Wired magazine has two very interesting articles regarding soldiers in Iraq. Links and excerpts below.
SAN DIEGO -- While the real Iraq is more than enough for most people to handle, there's a virtual Iraq lurking on the laptop of psychologist Skip Rizzo, a research scientist at the University of Southern California.With a push of a button, special effects will appear -- a mosque's call to prayer, a sandstorm, the sounds of bullets or bombs. "We can put a person in a VR headset and have them walk down the streets of Baghdad," Rizzo said. "They can ride in a Humvee, fly in a helicopter over a battle scene or drive on a desert road."
This is no video game, nor is it a training device. Rizzo and colleagues are developing a psychological tool to treat post-traumatic stress disorder, or PTSD, by bringing soldiers back to the scenes that still haunt them. A similar simulation is in the works for victims of the World Trade Center attacks.
[...] While the process of extracting injured troops from combat zones has been streamlined, the methods for relieving their agony during evacuation has lagged. Until recently, the military's approach to pain control hadn't changed much since the days when the battlefield anesthetics of choice were rum, ether, and narcotics. "In the Civil War, the answer was general anesthesia and morphine," says Chester "Trip" Buckenmaier, an acute pain specialist at Walter Reed. "Two hundred years later, we can do things that doctors then would never have dreamed of - but the answer to pain is general anesthesia and morphine. We're still in the Dark Ages."General anesthesia, which suppresses the activity of the entire central nervous system, is itself an assault on the body - a little death that requires constant monitoring of heart rate, blood pressure, and respiration, followed by hours in the recovery room. And when traditional anesthesia wears off, the pain returns, requiring patients to take massive doses of morphine or other addictive analgesics as they recuperate.

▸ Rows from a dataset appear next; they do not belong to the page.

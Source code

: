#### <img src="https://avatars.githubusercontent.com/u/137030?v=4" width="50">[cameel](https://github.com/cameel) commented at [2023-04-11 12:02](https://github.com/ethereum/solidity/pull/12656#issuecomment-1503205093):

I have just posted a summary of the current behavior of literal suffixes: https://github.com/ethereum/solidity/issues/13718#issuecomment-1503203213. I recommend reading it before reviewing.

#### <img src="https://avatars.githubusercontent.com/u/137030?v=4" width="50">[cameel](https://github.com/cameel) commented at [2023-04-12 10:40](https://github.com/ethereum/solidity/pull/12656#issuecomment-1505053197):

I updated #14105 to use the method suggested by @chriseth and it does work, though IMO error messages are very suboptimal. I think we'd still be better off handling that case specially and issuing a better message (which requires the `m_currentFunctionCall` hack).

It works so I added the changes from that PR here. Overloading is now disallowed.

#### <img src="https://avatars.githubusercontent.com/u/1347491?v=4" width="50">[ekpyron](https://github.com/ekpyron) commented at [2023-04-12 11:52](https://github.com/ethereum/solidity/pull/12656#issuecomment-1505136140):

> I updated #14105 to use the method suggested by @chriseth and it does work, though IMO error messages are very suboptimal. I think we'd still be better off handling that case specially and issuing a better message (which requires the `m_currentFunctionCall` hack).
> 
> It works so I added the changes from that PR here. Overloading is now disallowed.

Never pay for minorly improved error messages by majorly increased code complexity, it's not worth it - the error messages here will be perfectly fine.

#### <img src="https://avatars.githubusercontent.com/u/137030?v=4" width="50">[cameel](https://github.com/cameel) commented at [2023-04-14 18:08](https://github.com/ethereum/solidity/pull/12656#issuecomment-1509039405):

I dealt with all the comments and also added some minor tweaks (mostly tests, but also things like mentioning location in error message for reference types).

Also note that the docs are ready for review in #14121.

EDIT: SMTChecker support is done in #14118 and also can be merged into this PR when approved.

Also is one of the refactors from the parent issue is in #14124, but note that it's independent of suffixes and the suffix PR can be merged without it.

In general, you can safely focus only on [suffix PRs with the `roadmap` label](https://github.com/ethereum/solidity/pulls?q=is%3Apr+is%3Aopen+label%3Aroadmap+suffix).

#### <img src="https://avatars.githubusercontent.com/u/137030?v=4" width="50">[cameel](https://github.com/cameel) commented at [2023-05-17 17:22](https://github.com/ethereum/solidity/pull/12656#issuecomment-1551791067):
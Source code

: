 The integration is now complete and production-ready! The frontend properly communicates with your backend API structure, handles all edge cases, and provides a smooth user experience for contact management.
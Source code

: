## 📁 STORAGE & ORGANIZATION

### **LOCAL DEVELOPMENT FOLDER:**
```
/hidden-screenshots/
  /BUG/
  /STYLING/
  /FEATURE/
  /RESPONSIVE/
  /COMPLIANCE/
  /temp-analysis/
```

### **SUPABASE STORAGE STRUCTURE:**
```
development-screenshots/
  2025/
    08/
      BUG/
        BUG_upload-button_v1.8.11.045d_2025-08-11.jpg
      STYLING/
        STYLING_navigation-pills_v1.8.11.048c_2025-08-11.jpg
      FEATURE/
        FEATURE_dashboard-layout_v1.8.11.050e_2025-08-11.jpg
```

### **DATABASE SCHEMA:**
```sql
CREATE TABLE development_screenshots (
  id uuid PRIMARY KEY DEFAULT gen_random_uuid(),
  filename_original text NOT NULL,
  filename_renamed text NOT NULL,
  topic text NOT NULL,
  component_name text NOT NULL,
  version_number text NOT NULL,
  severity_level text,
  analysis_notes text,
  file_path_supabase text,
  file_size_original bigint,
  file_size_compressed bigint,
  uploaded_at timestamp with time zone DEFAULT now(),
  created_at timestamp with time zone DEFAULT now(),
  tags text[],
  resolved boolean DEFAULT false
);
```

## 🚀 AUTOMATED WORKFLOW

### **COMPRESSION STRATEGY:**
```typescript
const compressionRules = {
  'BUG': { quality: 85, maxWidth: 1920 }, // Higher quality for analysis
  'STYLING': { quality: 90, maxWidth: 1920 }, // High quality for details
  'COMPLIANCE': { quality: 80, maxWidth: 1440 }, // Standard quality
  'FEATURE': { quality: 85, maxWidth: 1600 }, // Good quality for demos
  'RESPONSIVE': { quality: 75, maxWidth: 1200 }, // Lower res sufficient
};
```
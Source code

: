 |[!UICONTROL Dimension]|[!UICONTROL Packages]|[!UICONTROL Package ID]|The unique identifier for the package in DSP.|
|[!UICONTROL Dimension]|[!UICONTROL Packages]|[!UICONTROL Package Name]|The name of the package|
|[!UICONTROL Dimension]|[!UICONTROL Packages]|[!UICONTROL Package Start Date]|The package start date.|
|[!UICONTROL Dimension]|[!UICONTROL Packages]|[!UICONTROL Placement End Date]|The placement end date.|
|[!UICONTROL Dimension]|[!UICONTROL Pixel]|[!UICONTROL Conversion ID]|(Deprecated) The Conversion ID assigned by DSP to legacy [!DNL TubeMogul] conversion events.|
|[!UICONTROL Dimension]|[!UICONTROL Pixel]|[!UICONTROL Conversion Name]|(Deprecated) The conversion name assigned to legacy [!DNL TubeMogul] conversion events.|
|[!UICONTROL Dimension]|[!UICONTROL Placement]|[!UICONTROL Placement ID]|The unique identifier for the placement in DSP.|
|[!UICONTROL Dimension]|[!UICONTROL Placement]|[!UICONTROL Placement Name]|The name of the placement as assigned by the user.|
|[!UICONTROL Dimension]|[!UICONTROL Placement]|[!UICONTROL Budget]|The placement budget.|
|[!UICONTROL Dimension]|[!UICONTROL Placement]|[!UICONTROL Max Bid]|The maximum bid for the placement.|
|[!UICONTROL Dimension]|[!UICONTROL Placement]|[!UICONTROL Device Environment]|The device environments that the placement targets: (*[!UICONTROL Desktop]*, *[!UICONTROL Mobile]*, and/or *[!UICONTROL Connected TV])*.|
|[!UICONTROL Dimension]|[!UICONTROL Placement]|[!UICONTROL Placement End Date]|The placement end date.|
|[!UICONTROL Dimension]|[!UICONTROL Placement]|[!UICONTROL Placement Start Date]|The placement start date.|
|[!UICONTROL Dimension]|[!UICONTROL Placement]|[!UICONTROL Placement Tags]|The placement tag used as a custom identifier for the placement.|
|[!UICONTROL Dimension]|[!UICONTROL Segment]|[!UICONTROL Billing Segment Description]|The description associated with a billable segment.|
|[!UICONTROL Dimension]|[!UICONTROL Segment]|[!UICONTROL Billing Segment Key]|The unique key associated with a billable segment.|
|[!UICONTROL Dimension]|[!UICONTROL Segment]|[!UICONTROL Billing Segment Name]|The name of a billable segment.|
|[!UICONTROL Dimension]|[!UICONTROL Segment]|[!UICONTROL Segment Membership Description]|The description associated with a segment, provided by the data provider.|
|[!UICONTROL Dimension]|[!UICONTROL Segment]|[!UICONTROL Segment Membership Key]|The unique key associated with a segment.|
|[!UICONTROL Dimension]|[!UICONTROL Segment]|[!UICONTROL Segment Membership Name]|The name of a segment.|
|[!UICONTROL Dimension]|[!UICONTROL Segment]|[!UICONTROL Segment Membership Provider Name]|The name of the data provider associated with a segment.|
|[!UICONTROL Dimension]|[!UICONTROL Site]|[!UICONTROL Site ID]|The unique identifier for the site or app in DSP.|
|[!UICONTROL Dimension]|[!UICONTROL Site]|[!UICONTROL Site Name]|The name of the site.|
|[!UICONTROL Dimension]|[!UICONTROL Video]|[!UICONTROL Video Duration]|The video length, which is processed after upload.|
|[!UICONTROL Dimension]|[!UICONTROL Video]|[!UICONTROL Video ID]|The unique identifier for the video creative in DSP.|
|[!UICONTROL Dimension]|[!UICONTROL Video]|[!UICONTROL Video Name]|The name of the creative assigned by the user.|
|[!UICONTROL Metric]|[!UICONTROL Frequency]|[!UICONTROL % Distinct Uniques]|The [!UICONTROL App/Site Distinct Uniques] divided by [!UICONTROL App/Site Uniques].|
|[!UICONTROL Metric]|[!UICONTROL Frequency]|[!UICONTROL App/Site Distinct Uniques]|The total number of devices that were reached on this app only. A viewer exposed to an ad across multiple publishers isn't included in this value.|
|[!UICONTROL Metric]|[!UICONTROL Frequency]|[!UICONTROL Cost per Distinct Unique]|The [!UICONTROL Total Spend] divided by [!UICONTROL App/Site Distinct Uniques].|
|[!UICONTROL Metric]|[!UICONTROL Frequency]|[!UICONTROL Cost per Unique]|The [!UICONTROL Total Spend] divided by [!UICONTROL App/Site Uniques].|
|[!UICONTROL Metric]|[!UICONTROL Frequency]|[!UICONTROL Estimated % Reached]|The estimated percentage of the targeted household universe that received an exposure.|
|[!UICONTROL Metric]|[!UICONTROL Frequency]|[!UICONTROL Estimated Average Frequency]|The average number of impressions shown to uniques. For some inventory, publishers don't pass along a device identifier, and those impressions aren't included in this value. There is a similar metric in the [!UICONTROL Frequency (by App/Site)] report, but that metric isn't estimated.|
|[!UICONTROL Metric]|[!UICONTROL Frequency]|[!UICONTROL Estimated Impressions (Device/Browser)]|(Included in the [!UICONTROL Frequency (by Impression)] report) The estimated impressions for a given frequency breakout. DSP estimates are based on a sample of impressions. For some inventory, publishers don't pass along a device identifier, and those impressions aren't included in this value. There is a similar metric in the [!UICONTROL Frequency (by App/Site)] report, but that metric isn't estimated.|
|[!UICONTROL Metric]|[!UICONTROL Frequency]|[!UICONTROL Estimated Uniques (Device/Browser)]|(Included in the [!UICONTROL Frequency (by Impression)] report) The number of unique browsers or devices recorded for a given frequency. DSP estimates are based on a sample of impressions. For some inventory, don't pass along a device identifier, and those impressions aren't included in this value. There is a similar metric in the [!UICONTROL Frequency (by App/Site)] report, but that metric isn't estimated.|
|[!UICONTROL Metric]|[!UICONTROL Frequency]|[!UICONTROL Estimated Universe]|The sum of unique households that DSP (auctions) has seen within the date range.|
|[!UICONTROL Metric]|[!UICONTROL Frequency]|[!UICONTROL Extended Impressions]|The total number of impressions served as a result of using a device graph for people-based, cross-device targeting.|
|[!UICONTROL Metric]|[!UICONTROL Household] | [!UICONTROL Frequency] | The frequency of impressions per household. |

Now Buckenmaier is leading a group of army doctors and nurses determined, as he puts it, "to drag the military kicking and screaming into the 21st century." His team believes the future of wartime pain control is a new form of anesthesia called a continuous peripheral nerve block, which takes a more targeted approach by switching off only the pain signals coming from the injured limb, leaving patients' vital signs and cortical functions unimpaired.